BRIEF >>
Report, as a bare number, how many lines of the entries below contain "function".

RECORDS FOR THIS TASK >>

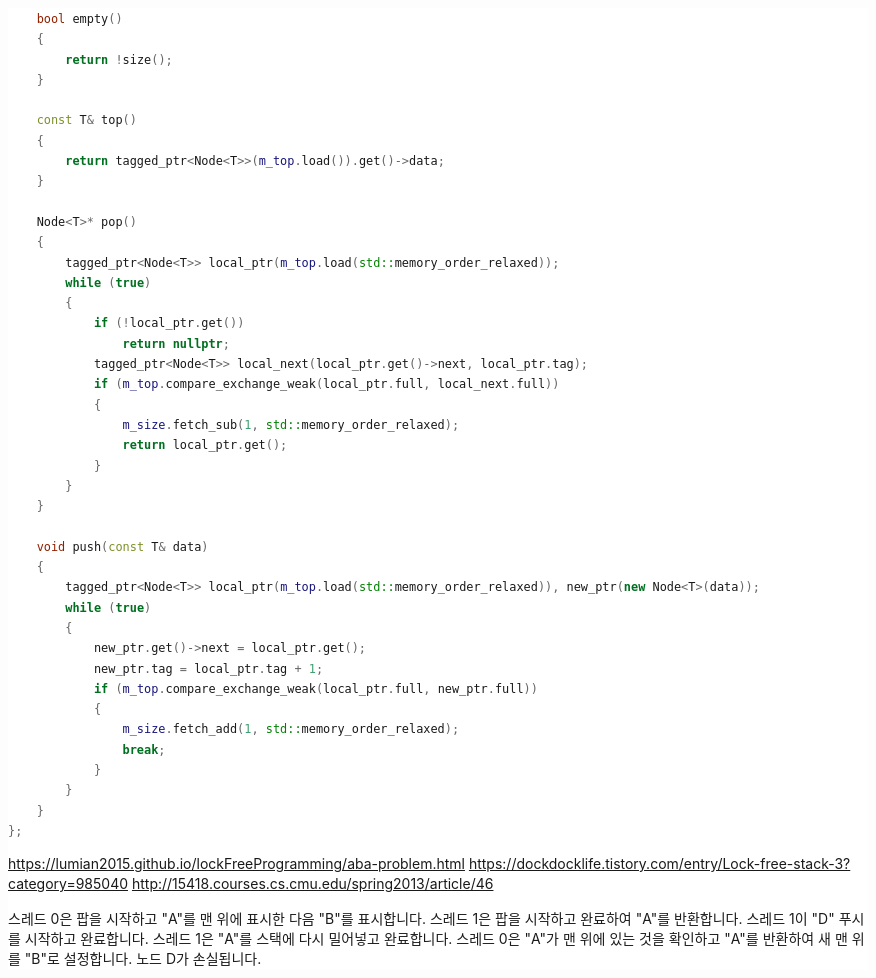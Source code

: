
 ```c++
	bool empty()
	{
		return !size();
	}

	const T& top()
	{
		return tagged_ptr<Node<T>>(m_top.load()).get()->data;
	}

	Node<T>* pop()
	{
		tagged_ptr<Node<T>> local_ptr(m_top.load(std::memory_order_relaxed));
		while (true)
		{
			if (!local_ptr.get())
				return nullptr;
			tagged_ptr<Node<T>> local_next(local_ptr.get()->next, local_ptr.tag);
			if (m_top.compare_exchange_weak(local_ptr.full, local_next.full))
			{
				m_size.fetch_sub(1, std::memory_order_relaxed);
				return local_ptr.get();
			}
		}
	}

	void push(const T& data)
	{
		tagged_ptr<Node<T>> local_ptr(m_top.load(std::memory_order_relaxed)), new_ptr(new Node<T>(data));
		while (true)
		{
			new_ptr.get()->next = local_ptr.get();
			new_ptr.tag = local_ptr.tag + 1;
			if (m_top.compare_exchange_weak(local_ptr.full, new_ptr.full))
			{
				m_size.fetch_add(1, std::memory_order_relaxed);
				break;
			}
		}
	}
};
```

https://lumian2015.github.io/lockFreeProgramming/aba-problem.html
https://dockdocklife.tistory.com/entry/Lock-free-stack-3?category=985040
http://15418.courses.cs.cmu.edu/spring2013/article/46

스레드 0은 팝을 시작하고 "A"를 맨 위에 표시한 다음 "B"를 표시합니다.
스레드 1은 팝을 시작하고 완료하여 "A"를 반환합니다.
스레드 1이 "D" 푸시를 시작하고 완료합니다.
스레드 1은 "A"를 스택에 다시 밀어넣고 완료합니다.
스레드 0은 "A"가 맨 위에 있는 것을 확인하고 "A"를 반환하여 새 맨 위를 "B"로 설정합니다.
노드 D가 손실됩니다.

...

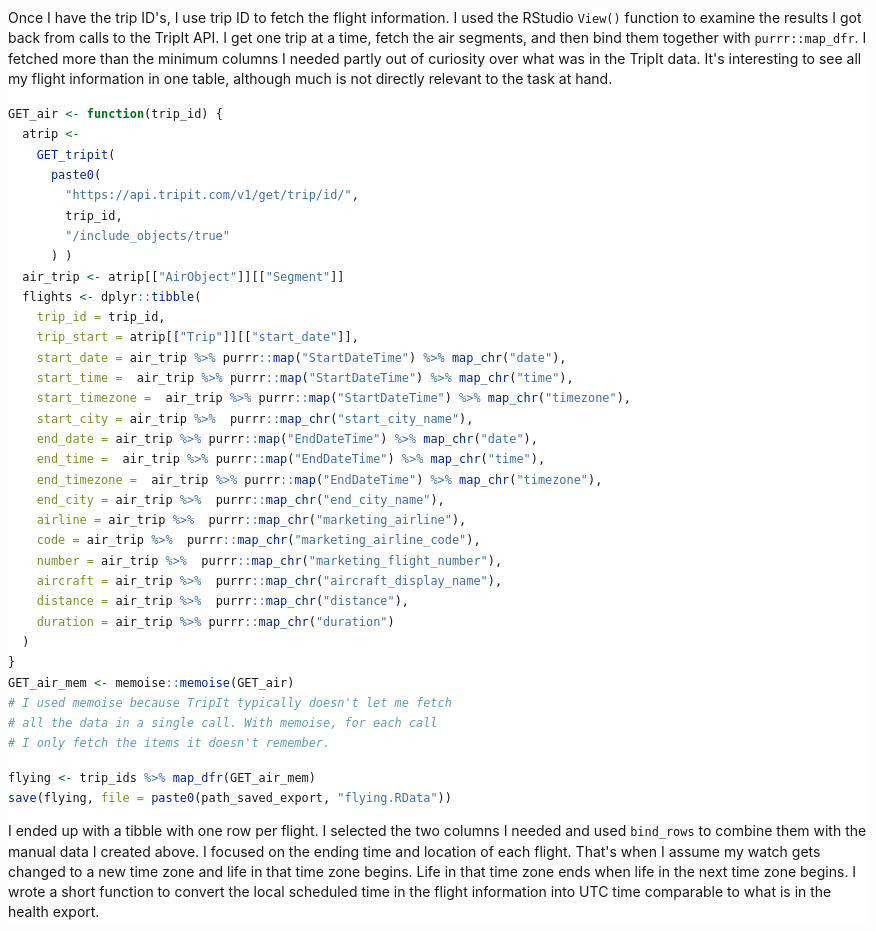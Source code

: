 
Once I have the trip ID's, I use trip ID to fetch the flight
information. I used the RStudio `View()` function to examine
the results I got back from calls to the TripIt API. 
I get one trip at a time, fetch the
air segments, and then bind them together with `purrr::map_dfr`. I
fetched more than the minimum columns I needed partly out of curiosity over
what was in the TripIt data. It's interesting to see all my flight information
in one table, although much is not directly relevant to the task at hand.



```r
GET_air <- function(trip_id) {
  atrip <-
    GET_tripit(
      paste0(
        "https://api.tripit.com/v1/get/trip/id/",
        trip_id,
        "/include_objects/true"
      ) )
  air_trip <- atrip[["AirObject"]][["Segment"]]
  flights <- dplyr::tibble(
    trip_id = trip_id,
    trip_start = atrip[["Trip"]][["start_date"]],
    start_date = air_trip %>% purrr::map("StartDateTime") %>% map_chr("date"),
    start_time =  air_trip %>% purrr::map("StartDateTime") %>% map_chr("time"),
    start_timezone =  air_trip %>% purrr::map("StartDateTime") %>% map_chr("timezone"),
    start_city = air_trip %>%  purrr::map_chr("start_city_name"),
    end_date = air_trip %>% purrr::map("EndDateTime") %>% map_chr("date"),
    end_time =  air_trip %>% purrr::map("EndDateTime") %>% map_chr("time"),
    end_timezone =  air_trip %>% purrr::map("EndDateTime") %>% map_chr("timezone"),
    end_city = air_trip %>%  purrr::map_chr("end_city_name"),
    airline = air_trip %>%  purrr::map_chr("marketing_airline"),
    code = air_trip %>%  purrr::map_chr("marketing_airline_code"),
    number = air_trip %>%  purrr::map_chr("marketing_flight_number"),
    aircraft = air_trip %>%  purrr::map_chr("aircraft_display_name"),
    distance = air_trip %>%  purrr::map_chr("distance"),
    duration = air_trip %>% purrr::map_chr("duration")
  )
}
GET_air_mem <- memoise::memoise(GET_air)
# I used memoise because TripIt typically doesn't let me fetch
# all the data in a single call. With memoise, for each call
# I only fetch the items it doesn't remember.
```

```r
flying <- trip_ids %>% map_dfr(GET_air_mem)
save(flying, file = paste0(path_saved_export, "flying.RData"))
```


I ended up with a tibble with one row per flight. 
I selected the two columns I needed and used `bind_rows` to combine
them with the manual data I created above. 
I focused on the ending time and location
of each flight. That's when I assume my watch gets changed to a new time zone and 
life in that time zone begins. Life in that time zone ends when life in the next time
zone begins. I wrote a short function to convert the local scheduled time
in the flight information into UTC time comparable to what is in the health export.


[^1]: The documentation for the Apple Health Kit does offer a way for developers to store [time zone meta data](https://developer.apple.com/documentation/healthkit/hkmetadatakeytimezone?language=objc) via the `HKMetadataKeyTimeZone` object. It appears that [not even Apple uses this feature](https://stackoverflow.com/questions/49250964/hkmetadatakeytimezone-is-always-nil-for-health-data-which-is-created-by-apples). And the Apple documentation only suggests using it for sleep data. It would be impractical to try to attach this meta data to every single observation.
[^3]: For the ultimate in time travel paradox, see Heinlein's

* * *

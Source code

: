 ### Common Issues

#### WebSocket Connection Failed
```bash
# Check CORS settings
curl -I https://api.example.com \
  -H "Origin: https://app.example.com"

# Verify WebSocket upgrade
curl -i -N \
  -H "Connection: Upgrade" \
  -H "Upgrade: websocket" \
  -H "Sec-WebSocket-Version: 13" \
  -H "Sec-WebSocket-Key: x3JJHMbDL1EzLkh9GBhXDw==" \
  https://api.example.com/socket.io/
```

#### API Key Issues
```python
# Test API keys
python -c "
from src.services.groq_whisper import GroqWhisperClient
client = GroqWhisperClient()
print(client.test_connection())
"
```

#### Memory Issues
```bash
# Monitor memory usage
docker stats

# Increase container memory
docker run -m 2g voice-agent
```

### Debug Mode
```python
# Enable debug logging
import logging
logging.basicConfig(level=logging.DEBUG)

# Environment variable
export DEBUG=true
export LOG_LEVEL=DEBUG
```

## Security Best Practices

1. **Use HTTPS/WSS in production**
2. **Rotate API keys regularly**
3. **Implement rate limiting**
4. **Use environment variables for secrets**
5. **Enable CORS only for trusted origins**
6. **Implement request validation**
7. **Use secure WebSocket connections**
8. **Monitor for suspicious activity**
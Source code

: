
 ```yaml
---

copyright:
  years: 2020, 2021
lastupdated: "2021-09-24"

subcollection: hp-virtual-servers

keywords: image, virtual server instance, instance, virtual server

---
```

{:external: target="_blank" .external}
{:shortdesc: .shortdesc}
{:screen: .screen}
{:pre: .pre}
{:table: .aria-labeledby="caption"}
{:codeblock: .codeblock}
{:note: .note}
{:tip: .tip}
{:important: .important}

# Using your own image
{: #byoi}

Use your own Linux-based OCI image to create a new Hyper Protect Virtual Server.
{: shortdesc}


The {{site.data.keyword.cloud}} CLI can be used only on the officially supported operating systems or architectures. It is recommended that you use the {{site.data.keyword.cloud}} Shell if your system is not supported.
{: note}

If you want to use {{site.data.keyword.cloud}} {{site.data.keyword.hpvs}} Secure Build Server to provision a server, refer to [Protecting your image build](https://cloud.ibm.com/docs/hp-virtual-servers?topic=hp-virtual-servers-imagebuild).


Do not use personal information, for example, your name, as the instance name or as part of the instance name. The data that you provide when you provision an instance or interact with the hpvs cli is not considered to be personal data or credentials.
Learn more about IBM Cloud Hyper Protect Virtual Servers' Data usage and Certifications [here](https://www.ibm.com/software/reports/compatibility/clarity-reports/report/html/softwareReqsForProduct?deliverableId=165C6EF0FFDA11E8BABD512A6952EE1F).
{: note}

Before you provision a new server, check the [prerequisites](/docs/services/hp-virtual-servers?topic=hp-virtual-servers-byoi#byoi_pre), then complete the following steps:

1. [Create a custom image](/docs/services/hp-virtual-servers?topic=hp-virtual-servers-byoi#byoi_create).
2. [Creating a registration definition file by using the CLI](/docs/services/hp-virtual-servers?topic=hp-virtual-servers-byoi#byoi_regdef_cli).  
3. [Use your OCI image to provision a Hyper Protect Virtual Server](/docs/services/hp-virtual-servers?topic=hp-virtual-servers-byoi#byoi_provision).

COMPLETED EXERCISE >>
3